Berlin : Öffentlicher Dienst geschlossen beim Streik

Ob Polizei, Feuerwehr oder Schulen - Berlin muss sich auf Arbeitsniederlegungen im Öffentlichen Dienst einstellen. In vielen Behörden wird am Montag nicht gearbeitet. Die Gewerkschaften wollen den Senat dazu zwingen, über höhere Gehälter zu verhandeln.

Ulrich Zawatka-Gerlach
Streik Foto: dpa
Straße statt Klassenzimmer. Lehrer protestieren für eine bessere Bezahlung. -Foto: dpa

Mit massiven Protestaktionen, die am heutigen Montag beginnen, wollen die Gewerkschaften des öffentlichen Dienstes neue Tarifverhandlungen mit dem Senat erzwingen. Alle Beschäftigten in der Haupt- und Bezirksverwaltung sind aufgerufen, sich an einem ganztägigen Streik zu beteiligen.

Ausgenommen davon sind nur die Erzieherinnen in den Kita-Eigenbetrieben und den Schulhorten. Mit Rücksicht auf die Kleinkinder, die kurz nach den Sommerferien noch „Eingewöhnungszeit in eine fremde Umgebung“ bräuchten, erklärte die Gewerkschaft Verdi.

Die Gewerkschaft der Polizei (GdP) will mit den neuen Streiks die Bußgeldstellen, die Ordnungsämter und die Radarkontrollen auf den Straßen lahmlegen. Schon bald soll der Arbeitskampf auf die Bürgerämter und die Werkstätten von Polizei und Feuerwehr ausgedehnt werden.

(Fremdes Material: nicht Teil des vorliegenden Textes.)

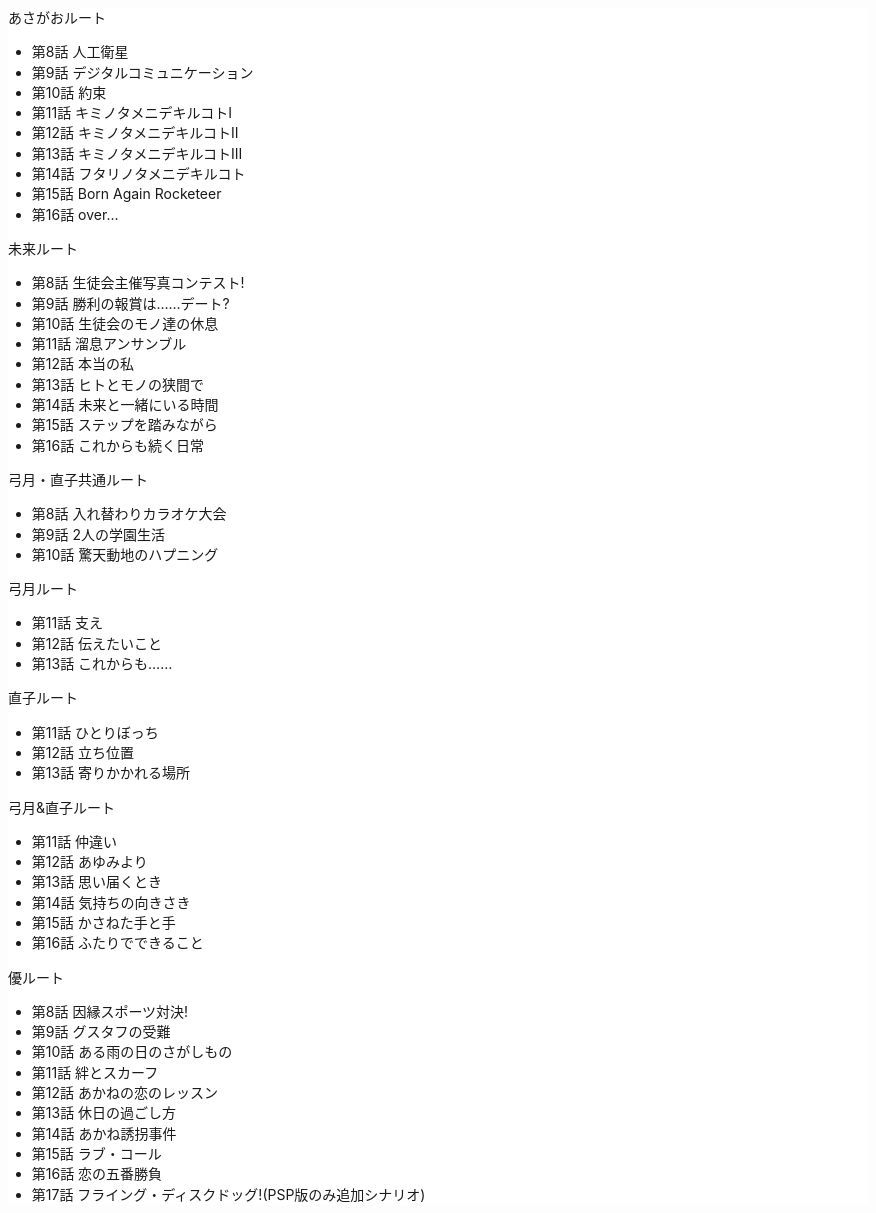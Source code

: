 あさがおルート

  * 第8話 人工衛星 
  * 第9話 デジタルコミュニケーション 
  * 第10話 約束 
  * 第11話 キミノタメニデキルコトI 
  * 第12話 キミノタメニデキルコトII 
  * 第13話 キミノタメニデキルコトIII 
  * 第14話 フタリノタメニデキルコト 
  * 第15話 Born Again Rocketeer 
  * 第16話 over... 

未来ルート

  * 第8話 生徒会主催写真コンテスト! 
  * 第9話 勝利の報賞は……デート? 
  * 第10話 生徒会のモノ達の休息 
  * 第11話 溜息アンサンブル 
  * 第12話 本当の私 
  * 第13話 ヒトとモノの狭間で 
  * 第14話 未来と一緒にいる時間 
  * 第15話 ステップを踏みながら 
  * 第16話 これからも続く日常 

弓月・直子共通ルート

  * 第8話 入れ替わりカラオケ大会 
  * 第9話 2人の学園生活 
  * 第10話 驚天動地のハプニング 

弓月ルート

  * 第11話 支え 
  * 第12話 伝えたいこと 
  * 第13話 これからも…… 

直子ルート

  * 第11話 ひとりぼっち 
  * 第12話 立ち位置 
  * 第13話 寄りかかれる場所 

弓月&直子ルート

  * 第11話 仲違い 
  * 第12話 あゆみより 
  * 第13話 思い届くとき 
  * 第14話 気持ちの向きさき 
  * 第15話 かさねた手と手 
  * 第16話 ふたりでできること 

優ルート

  * 第8話 因縁スポーツ対決! 
  * 第9話 グスタフの受難 
  * 第10話 ある雨の日のさがしもの 
  * 第11話 絆とスカーフ 
  * 第12話 あかねの恋のレッスン 
  * 第13話 休日の過ごし方 
  * 第14話 あかね誘拐事件 
  * 第15話 ラブ・コール 
  * 第16話 恋の五番勝負 
  * 第17話 フライング・ディスクドッグ!(PSP版のみ追加シナリオ) 
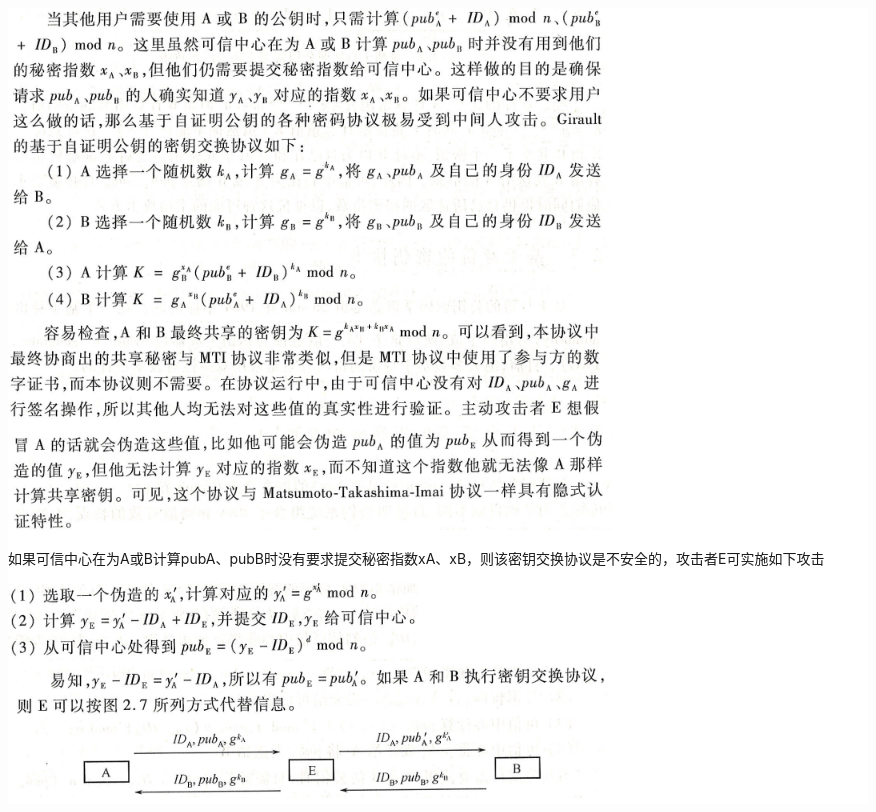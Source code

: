 <img src="安全协议设计与分析.assets/image-20210109202921315.png" alt="image-20210109202921315" style="zoom:80%;" />

<img src="安全协议设计与分析.assets/image-20210109204126070.png" alt="image-20210109204126070" style="zoom:80%;" />

<img src="安全协议设计与分析.assets/image-20210109204202867.png" alt="image-20210109204202867" style="zoom:80%;" />

如果可信中心在为A或B计算pubA、pubB时没有要求提交秘密指数xA、xB，则该密钥交换协议是不安全的，攻击者E可实施如下攻击

<img src="安全协议设计与分析.assets/image-20210109204358652.png" alt="image-20210109204358652" style="zoom:80%;" />

<img src="安全协议设计与分析.assets/image-20210109204541027.png" alt="image-20210109204541027" style="zoom:80%;" />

Im Oktober werde der Bürgerservice in den publikumsintensiven Dienststellen dann völlig zum Erliegen kommen, hieß es.

Ein Demonstrationszug, der heute um 9 Uhr am Brandenburger Tor beginnt, soll die Forderungen der Landesbediensteten nach höheren Gehältern öffentlichkeitswirksam unterstreichen. Dabei ziehen die Gewerkschafter an den Landesvertretungen von Hessen, Brandenburg und dem Saarland vorbei, um dort symbolisch ihre Dienste anzubieten. Das Motto: „Etwas Besseres als Wowereit finden wir überall.“

Nach Darstellung von Verdi hat der Berliner Anwendungstarifvertrag („Solidarpakt“) und der Verzicht auf weitere bundesweite Tariferhöhungen seit 2003 zu enormen Einkommenseinbußen im Landesdienst geführt. Allein die diesjährigen Tarifabschlüsse hätten den Beschäftigten in Bund und Ländern, nur nicht in Berlin, ein höheres Jahreseinkommen von 930 Euro brutto gebracht. Und im Bund stehe schon wieder die nächste Tarifrunde an. Dagegen wolle der Senat die eigenen Mitarbeiter mit jährlichen Einmalzahlungen von 300 Euro für 2008/09 abspeisen. Diese „Almosen nach Gutsherrenart“ reichten nicht aus. Die Gewerkschaften wollen für das laufende Jahr 2,9 Prozent mehr Gehalt und Einmalzahlungen von dreimal 300 Euro.

Bei den angestellten Lehrern, die an diesem Montag ebenfalls im Warnstreik sind, beginnt außerdem die Urabstimmung für dauerhafte Arbeitsniederlegungen. Die Listen liegen noch bis zum Mittwoch aus. Die neue Entschlossenheit der Gewerkschaften, dem Senat die Faust zu zeigen, wird durch die bevorstehenden Personalratswahlen im öffentlichen Dienst sicher noch forciert. Da können sich dann alle Beteiligten profilieren.

Neben der Berliner Verwaltung sollen demnächst auch die landeseigenen Krankenhäuser in die Kampfmaßnahmen einbezogen werden. Für den 25. September ist zudem eine Großdemonstration „gegen das Spardiktat der Politik – für gesunde Krankenhäuser“ geplant.

Ob sich allerdings der Senat und die Regierungsfraktionen SPD und Linke von den neuen Protestaktionen beeeindrucken lassen, steht dahin. Noch lehnt der öffentliche Arbeitgeber Tarifverhandlungen strikt ab. Mit dem Hinweis darauf, dass die Gewerkschaften im Juli die Gespräche abgebrochen hätten und untereinander nicht einig seien. Bleibt es dabei, gibt es erst ab Januar 2010 wieder mehr Geld, wenn der Solidarpakt ausläuft.